Normal/Gaussian distribution with mean=`mean` and standard deviation=`sd`. Argument of PDF: $x=$`arg`.

## Univariate discrete distributions 

### `bernoulli_logit_lm(y,alpha)`

Bernoulli-distribution with $P(y=1)=\exp(\alpha)/(1+\exp(\alpha))$. Argument $y$ is of integer type.

### `poisson_log_lm(y,eta)`

Poisson distribution with mean equal to $\exp(\eta)$. Argument $y$ is of integer type.

### `ziPoisson_log_lm(y,eta,g)`

Zero-inflated Poisson distribution. A mixture of point-mass at $y=0$ (with weight $p$) and a regular Poisson distribution with mean $\exp(\eta)$ (with weight $1-p$). $g=\text{logit}(p)$. 

## Distributions on unbounded vectors

### `multi_normal_prec_ld(arg,mu,Prec)`

Multivariate normal distribution where the **precision** matrix `Prec` is a `SPDmatrix` (see Section \@ref(amt-SPD-matrix)). Both the argument `arg` and `mean` are vectors with dimension equal to `Prec.dim()`.

### `iid_multi_normal_prec_ld(arg,mu,Prec)`

Same as above, but `arg` is now a matrix, where the columns are iid realizations from $N(\mu,P^{-1})$, where $P=$`Prec`.

### `multi_normal_ld(arg,mu,Sigma)`

Multivariate normal distribution where the **covariance** matrix `Sigma` is a `SPDmatrix` (see Section \@ref(amt-SPD-matrix)). Both the argument `arg` and `mean` are vectors with dimension equal to `Sigma.dim()`.

To do: iid-variant of this.

### `normalAR1_ld(arg,mu,phi,sigma)`

Stationary Gaussian first order autoregressive process

$$
x_1 \sim N\left (\mu,\frac{\sigma^2}{1-\phi^2} \right), x_{t} = \mu + \phi ( x_{t-1}-\mu) + N(0,\sigma^2),t=2,\dots,T\;
$$
for scalar parameters $\mu$, $-1<\phi<1$ and $\sigma>0$. $\mathbf x=$`arg` is a $T$-dimensional vector.

### `normalRW1_ld(x,sigma)`

First order (intrinsic) Gaussian random walk model:
$$
x_t \sim N(x_{t-1},\sigma^2),\; t=2,\dots,T,
$$
for $\sigma>0$. $\mathbf x=$`x` is a $T$-dimensional vector. Note that this model specifies a degenerate probability distribution, and $\mathbf x$ cannot be sampled without further conditioning.


## Distributions on symmetric positive definite matrices

The notation for the Wishart distribution is $\mathcal W(\mathbf M,\nu)$ where $\mathbf M$ is the scale matrix and $\nu$ is the degrees of freedom parameter.

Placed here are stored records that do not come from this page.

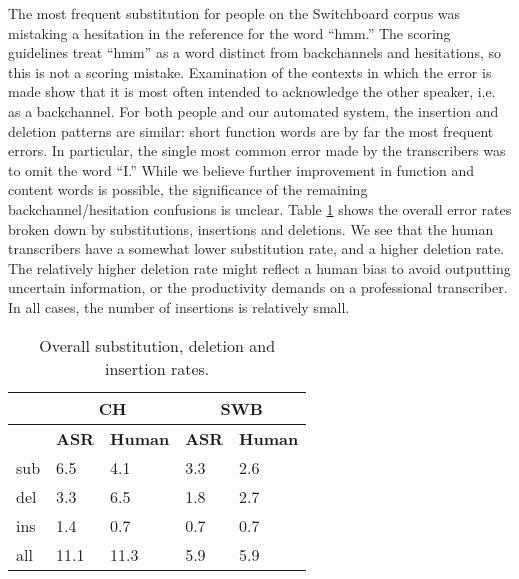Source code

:\documentclass{article}
\begin{document}
The most frequent
substitution 
for people on the Switchboard corpus was mistaking  a hesitation in the
reference for the word ``hmm.'' 
The scoring guidelines treat ``hmm''
as a word distinct from backchannels and hesitations, so this is not
a scoring mistake. Examination of the contexts in which the error is made 
show that it is most often intended to acknowledge the other speaker,
i.e. as a backchannel. For both people and our automated system, the
insertion and deletion patterns are similar: short function words are
by far the most frequent errors. 
In particular, the single most common error made by the transcribers
was to omit the word ``I.''
While we believe further improvement in 
function and content words is possible, the significance of the
remaining backchannel/hesitation confusions is unclear.
Table \ref{tab:dtl} shows the overall error rates broken down by 
substitutions, insertions and deletions. We see that the human transcribers
have a somewhat lower substitution rate, and a higher deletion rate. The
relatively higher deletion rate might reflect a human bias to avoid 
outputting uncertain information, or the productivity demands on a 
professional transcriber. In all cases, the number of insertions is 
relatively small.
 
\begin{table}[t]
    \centering
\caption{Overall substitution, deletion and insertion rates.}
\vspace*{0.1in}
\label{tab:dtl}
        \small
    \begin{tabular}{|l|l|l||l|l|}
    \hline
    & \multicolumn{2}{|c||}{{\bf CH}} & \multicolumn{2}{c|}{{\bf SWB}} \\ \hline 
            &         {\bf ASR}   & {\bf Human}   & {\bf ASR}   & {\bf Human}  \\ \hline \hline
sub & 6.5 & 4.1 & 3.3 &  2.6     \\ \hline
del & 3.3 & 6.5 & 1.8 &  2.7     \\ \hline
ins & 1.4 & 0.7 & 0.7 &  0.7     \\ \hline
all & 11.1 & 11.3 & 5.9 & 5.9    \\ \hline
        \end{tabular}
\end{table}
\end{document}
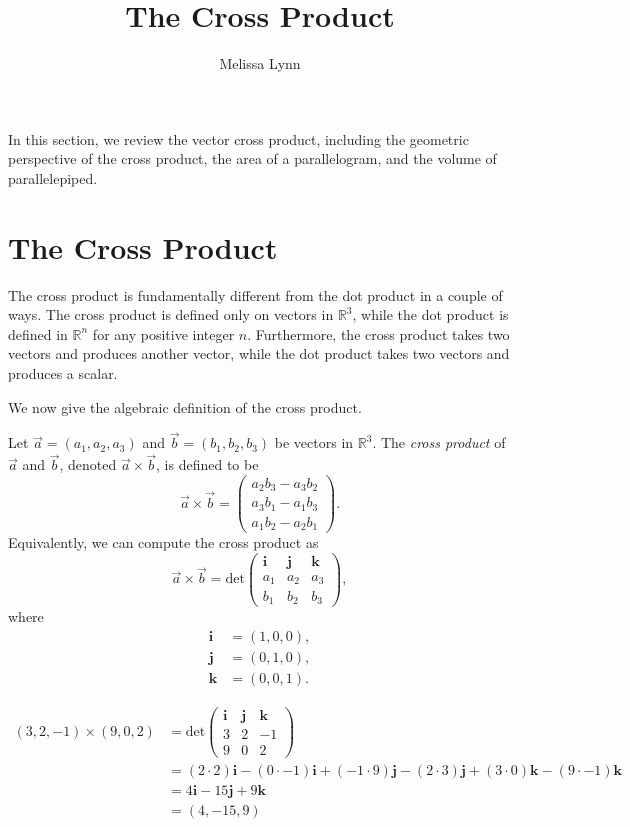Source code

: \documentclass{ximera}
\title{The Cross Product}
\author{Melissa Lynn}
\begin{document}
  
\begin{abstract}  
\end{abstract}  
\maketitle 

In this section, we review the vector cross product, including the geometric perspective of the cross product, the area of a parallelogram, and the volume of parallelepiped.

\section*{The Cross Product}

The cross product is fundamentally different from the dot product in a couple of ways. The cross product is defined only on vectors in $\mathbb{R}^3$, while the dot product is defined in $\mathbb{R}^n$ for any positive integer $n$. Furthermore, the cross product takes two vectors and produces another vector, while the dot product takes two vectors and produces a scalar.

We now give the algebraic definition of the cross product.

\begin{definition}
Let $\vec{a}=(a_1,a_2,a_3)$ and $\vec{b}=(b_1,b_2,b_3)$ be vectors in $\mathbb{R}^3$. The \emph{cross product} of $\vec{a}$ and $\vec{b}$, denoted $\vec{a}\times\vec{b}$, is defined to be
\[
\vec{a}\times\vec{b}=\left(\begin{array}{c}a_2b_3-a_3b_2\\a_3b_1-a_1b_3\\a_1b_2-a_2b_1\end{array}\right).
\]
Equivalently, we can compute the cross product as
\[
\vec{a}\times\vec{b}=\textrm{det}\left(\begin{array}{ccc}\mathbf{i}&\mathbf{j}&\mathbf{k}\\a_1&a_2&a_3\\b_1&b_2&b_3\end{array}\right),
\]
where
\begin{align*}
\mathbf{i}&=(1,0,0),\\
\mathbf{j}&=(0,1,0),\\
\mathbf{k}&=(0,0,1).
\end{align*}
\end{definition}

\begin{example}
\begin{align*}
(3,2,-1)\times(9,0,2) &= \textrm{det}\left(\begin{array}{ccc}\textbf{i}&\textbf{j}&\textbf{k}\\3&2&-1\\9&0&2\end{array}\right)\\
&= (2\cdot 2)\mathbf{i} - (0\cdot -1)\mathbf{i} + (-1\cdot 9)\mathbf{j} - (2\cdot 3)\mathbf{j}+(3\cdot 0)\mathbf{k} - (9\cdot -1)\mathbf{k}\\
&= 4\mathbf{i}-15\mathbf{j}+9\mathbf{k}\\
&= (4,-15, 9)
\end{align*}
\end{example}
\end{document}
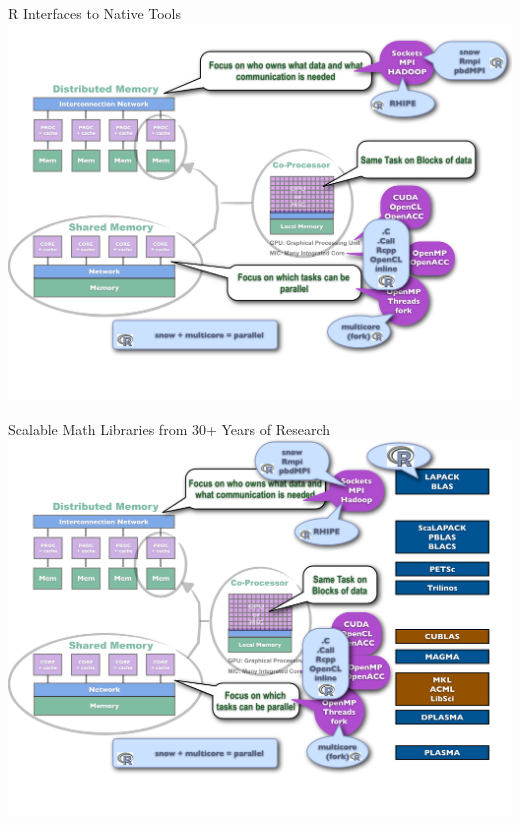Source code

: \begin{frame}
\begin{block}{\scriptsize R Interfaces to Native Tools}
    \includegraphics[width=\textwidth,trim=0ex 20ex 0ex 0ex,clip]{../common/pics/hardware/ParallelHardware10.pdf}
  \end{block}
\end{frame}

\begin{frame}
  \begin{block}{\scriptsize Scalable Math Libraries from 30+ Years of Research}
    \includegraphics[width=\textwidth,trim=0ex 20ex 0ex 0ex,clip]{../common/pics/hardware/ParallelHardware11.pdf}
  \end{block}
\end{frame}

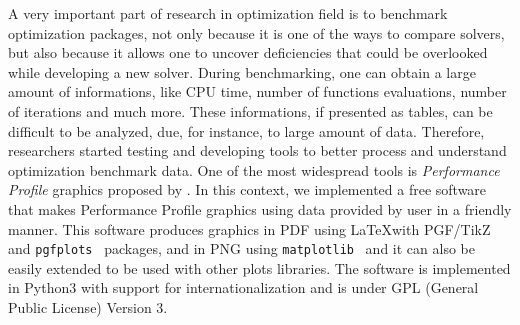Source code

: A very important part of research in optimization field is to benchmark
optimization packages, not only because it is one of the ways to compare
solvers, but also because it allows one to uncover deficiencies that could
be overlooked while developing a new solver. During benchmarking, one can
obtain a large amount of  informations, like CPU time, number of functions
evaluations, number of iterations and much more. These informations, if
presented as tables, can be difficult to be analyzed, due, for instance, to
large amount of data.  Therefore, researchers started testing and developing
tools to better process and understand optimization benchmark data. One of
the most widespread tools is \emph{Performance Profile} graphics proposed by
\textcite{Dolan:2002du}. In this context, we implemented a free software
that makes Performance Profile graphics using data provided by user in a
friendly manner. This software produces graphics in PDF using \LaTeX with
PGF/TikZ~\cite{TikZ} and \texttt{pgfplots}~\cite{pgfplots} packages, and in
PNG using \texttt{matplotlib}~\cite{Hunter:2007} and it can also be easily
extended to be used with other plots libraries. The software is implemented
in Python3 with support for internationalization and is under GPL (General
Public License) Version 3.
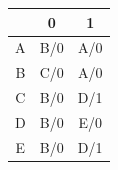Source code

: \documentclass[a4paper]{article}
\theoremstyle{break}
\theoremstyle{break}
\theoremstyle{break}
\theoremstyle{break}
\begin{document}
\begin{exercise}
  \begin{table}[H]
    \begin{center}
      \begin{tabular}{c|c|c}
        & 0 & 1 \\
        \hline
        A & B/0 & A/0 \\
        \hline
        B & C/0 & A/0 \\
        \hline
        C & B/0 & D/1 \\
        \hline
        D & B/0 & E/0 \\
        \hline
        E & B/0 & D/1 \\
      \end{tabular}
    \end{center}
  \end{table}
\end{exercise}
\end{document}
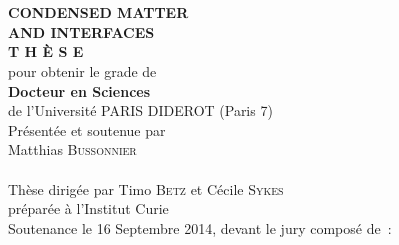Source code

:     \begin{center}
        \begin{minipage}{0.75\linewidth}
    \begin{center}
             \\ 
            \vspace*{0.3cm}
             \\
            \noindent \textbf{CONDENSED MATTER \\ AND INTERFACES} \\
            \vspace*{0.5cm}
            \noindent \Huge \textbf{T H È S E} \\
            \vspace*{0.3cm}
            \noindent \large {pour obtenir le grade de} \\
            \vspace*{0.3cm}
            \noindent \LARGE \textbf{Docteur en Sciences} \\
            \vspace*{0.3cm}
            \noindent \Large de l'Université PARIS DIDEROT (Paris 7) \\
            \vspace*{0.4cm}
            \noindent \large {Présentée et soutenue par\\}
            \noindent \LARGE Matthias \textsc{Bussonnier} \\
            \vspace*{0.8cm}
             \\
            \vspace*{0.8cm}
            \noindent \Large Thèse dirigée par Timo \textsc{Betz} et Cécile \textsc{Sykes} \\
            \vspace*{0.2cm}
            \noindent \Large préparée à l'Institut Curie \\
            \vspace*{0.2cm}
            \noindent \large Soutenance le 16 Septembre 2014, devant le jury composé de~:\\
            \vspace*{0.5cm}

\end{center}
\end{minipage}
\end{center}
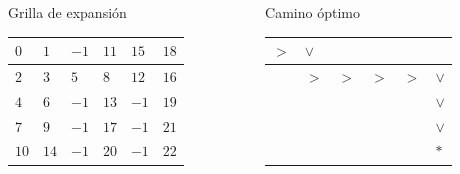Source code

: \begin{frame}
\begin{footnotesize}
    
        \begin{columns}[t]
            \begin{column}{6cm}
                \centering
                Grilla de expansión\\
                \begin{tabularx}{6cm}{|X|X|X|X|X|X|}
                    \hline
                    $0$ & $1$ & $-1$ & $11$ & $15$ & $18$ \\
                    \hline
                    $2$ & $3$ & $5$ & $8$ & $12$ & $16$ \\
                    \hline
                    $4$ & $6$ & $-1$ & $13$ & $-1$ & $19$ \\
                    \hline
                    $7$ & $9$ & $-1$ & $17$ & $-1$ & $21$ \\
                    \hline
                    $10$ & $14$ & $-1$ & $20$ & $-1$ & $22$ \\
                    \hline
                \end{tabularx}
            \end{column}
            \begin{column}{6cm}
                \centering
                Camino óptimo
                \begin{tabularx}{6cm}{|X|X|X|X|X|X|}
                    \hline
                    $>$ & $\vee$ & \cellcolor{black} & & & \\
                    \hline
                    & $>$ & $>$ & $>$ & $>$ & $\vee$ \\
                    \hline
                    & & \cellcolor{black} &  & \cellcolor{black} & $\vee$ \\
                    \hline
                    & & \cellcolor{black} &  & \cellcolor{black} & $\vee$ \\
                    \hline
                    & & \cellcolor{black} & & \cellcolor{black} & $*$\\
                    \hline
                \end{tabularx}
            \end{column}
        \end{columns}
    \end{footnotesize}
\end{frame}


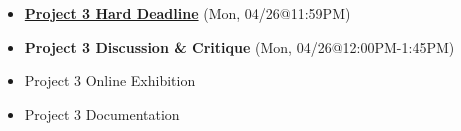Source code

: \def\dMon{Mon, 04/26}
\def\dTues{Tues, 04/27}
\def\dWed{Wed, 04/28}
\def\dThur{Thur, 04/29}
\def\dFri{Fri, 04/30}
\def\dSat{Sat, 05/01}
\def\dSun{Sun, 05/02}
\placeDate





% 
\begin{itemize}[noitemsep,topsep=0pt,leftmargin=*]
    \item \textcolor{defaultColor}{\ul{\textbf{Project 3 Hard Deadline}} (\dMon @11:59PM)}
    \item \textcolor{defaultColor}{\textbf{Project 3 Discussion \& Critique} (\dMon @12:00PM-1:45PM)}
    \item Project 3 Online Exhibition
    \item Project 3 Documentation
\end{itemize}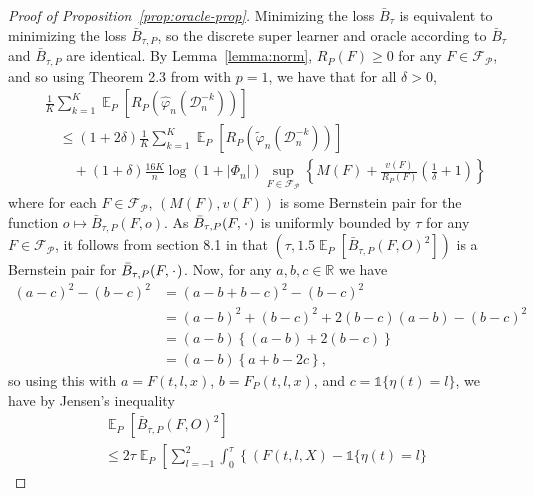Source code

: \documentclass[alpha-refs]{wiley-article}
\DeclareMathOperator{\E}{\mathbb{E}} %
\newcommand{\R}{\mathbb{R}}
\newcommand{\blank}{\makebox[1ex]{\textbf{$\cdot$}}}
\renewcommand{\phi}{\varphi}
\newcommand{\1}{\mathbb{1}} %
\newcommand{\data}{\ensuremath{\mathcal{D}}}
\providecommand{\DIFaddbegin}{} %
\providecommand{\DIFaddend}{} %
\providecommand{\DIFdelbegin}{} %
\providecommand{\DIFdelend}{} %
\begin{document}
\DIFdelbegin %
\DIFdelend \DIFaddbegin \begin{proof}[Proof of Proposition~\ref{prop:oracle-prop}]
  \DIFaddend Minimizing the loss \( \bar{B}_{\tau} \) is equivalent to
  minimizing the loss \( \bar{B}_{\tau,P} \), so the discrete super learner and
  oracle according to \( \bar{B}_{\tau} \) and \( \bar{B}_{\tau,P} \) are
  identical. By Lemma~\ref{lemma:norm}, \( R_P(F) \geq 0 \) for any
  \( F \in \mathcal{F}_{\mathcal{P}} \), and so using Theorem 2.3 from
  \citep{vaart2006oracle} with \( p=1 \), we have that for all \( \delta >0 \),
\begin{align*}
  & \frac{1}{K} \sum_{k=1}^{K} \E_{P}{\left[ R_P(\hat{\phi}_n(\data_n^{-k})) \right]}
  \\
  &  \quad \leq
    (1+2\delta)\frac{1}{K} \sum_{k=1}^{K}\E_{P}{\left[ R_P(\tilde{\phi}_n(\data_n^{-k})) \right]}
  \\
  & \qquad + (1+\delta) \frac{16 K}{n}
    \log(1 + |\Phi_n|)\sup_{F \in \mathcal{F}_{\mathcal{P}}}
    \left\{
    M(F) + \frac{v(F)}{R_P(F)}
    \left(
    \frac{1}{\delta} + 1
    \right)
    \right\}
\end{align*}
where for each \( F \in \mathcal{F}_{\mathcal{P}} \),
\( (M(F), v(F)) \) is some Bernstein pair for the function
\(o \mapsto \bar{B}_{\tau,P}(F, o) \). As
\( \bar{B}_{\tau,P}(F, \blank) \) is uniformly bounded by \( \tau \)
for any \( F \in \mathcal{F}_{\mathcal{P}} \), it follows from section
8.1 in \citep{vaart2006oracle} that
\( (\tau, 1.5 \E_P{[\bar{B}_{\tau,P}(F, O)^2]}) \) is a Bernstein
pair for \( \bar{B}_{\tau,P}(F, \blank) \). Now, for any
\( a,b,c \in \R \) we have
\begin{align*}
  (a-c)^2 - (b-c)^2
  & = (a-b+b-c)^2 - (b-c)^2
  \\
  & = (a-b)^2 + (b-c)^2 +2(b-c)(a-b) - (b-c)^2
  \\
  & = (a-b)
    \left\{
    (a-b) +  2(b-c)
    \right\}
  \\
  & = (a-b)
    \left\{
     a + b -2c
    \right\},
\end{align*}
so using this with \( a=F(t, l, x) \), \( b=F_P(t, l, x) \), and
\( c = \1{\{\eta(t) = l\}} \), we have by Jensen's inequality
\begin{align*}
  & \E_P{[\bar{B}_{\tau,P}(F, O)^2]}
  \\
  & \leq
    2\tau\E_{P}{\left[
    \sum_{l=-1}^{2} \int_0^{\tau}
    \left\{
    \left(
    F(t, l, X) - \1{\{\eta(t) = l\}}
}
\end{align*}
\end{proof}
\end{document}

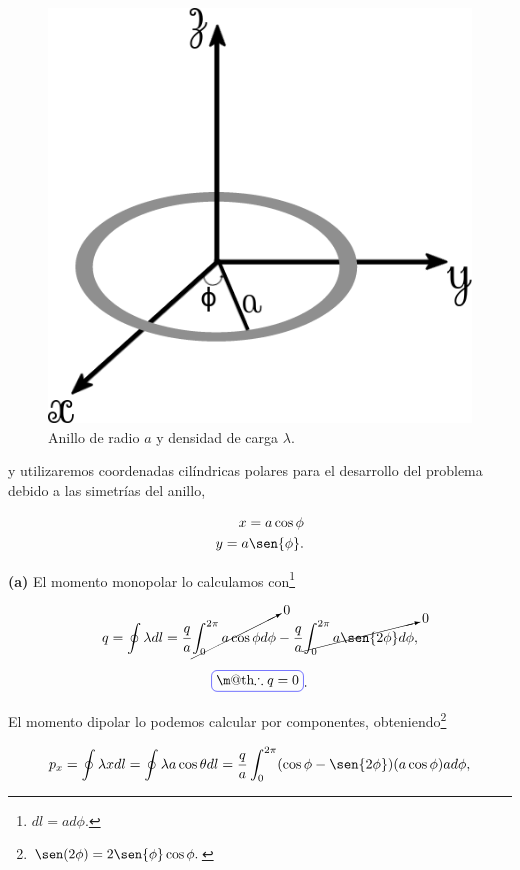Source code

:\documentclass[a4paper,11pt]{article}
\makeatletter
\numberwithin{equation}{section}
\newcommand*{\boxcolor}{blue}
\renewcommand{\boxed}[1]{\textcolor{\boxcolor}{%
\tikz[baseline={([yshift=-1ex]current bounding box.center)}] \node [rectangle, minimum width=1ex,rounded corners,draw] {\normalcolor\m@th$\displaystyle#1$};}}
\makeatother
\begin{document}
\begin{figure}[H]
 \center 
 \includegraphics[scale=0.5]{problema8fig1}
 \caption{Anillo de radio $a$ y densidad de carga $\lambda$.}
\end{figure}

y utilizaremos coordenadas cilíndricas polares para el desarrollo del problema debido 
a las simetrías del anillo, 

\begin{align*}
 x = a\cos{\phi} \\
 y = a\sen{\phi}.
\end{align*}

\textbf{(a)} El momento monopolar lo calculamos con\footnote{$dl = ad\phi$.}

\begin{equation}
 q = \oint \lambda dl = \frac{q}{a} \cancelto{0}{\int_0^{2\pi} a\cos{\phi}d\phi} - 
 \frac{q}{a} \cancelto{0}{\int_0^{2\pi} a\sen{2\phi}d\phi},
\end{equation}

\begin{equation}
 \boxed{\therefore q = 0}.
\end{equation}

El momento dipolar lo podemos calcular por componentes, obteniendo\footnote{
$\sen(2\phi) = 2 \sen{\phi}\cos{\phi}.$}

\begin{equation}
 p_x = \oint \lambda x dl = \oint \lambda a\cos{\theta} dl = 
 \frac{q}{a}\int_0^{2\pi} (\cos{\phi} - \sen{2\phi})(a\cos{\phi}) ad\phi,
\end{equation}
\end{document}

Consequently, if $\mathbf P \sim  \mathcal W(\mathbf M,\nu)$, then $E(\mathbf P)=\nu \mathbf M$.

### `wishartDiagScale_ld(arg,scaleDiag,df)`

The Wishart distribution $\mathbf P \sim \mathcal W(\mathbf M,\nu)$ where $\mathbf P=$`arg` is a `SPDmatrix`, vector $\text{diag}(\mathbf M)$=`scaleDiag` and scalar $\nu=$`df`. 


### `wishartRW1_ld(arg,mean,nu)`

The Wishart distribution $\mathbf P \sim \mathcal W(\nu^{-1}\mathbf Q,\nu)$. $\mathbf P=$`arg` is a `SPDmatrix`, $E(\mathbf P)=\mathbf Q=$`mean` is a `SPDmatrix` and scalar $\nu=$`nu`.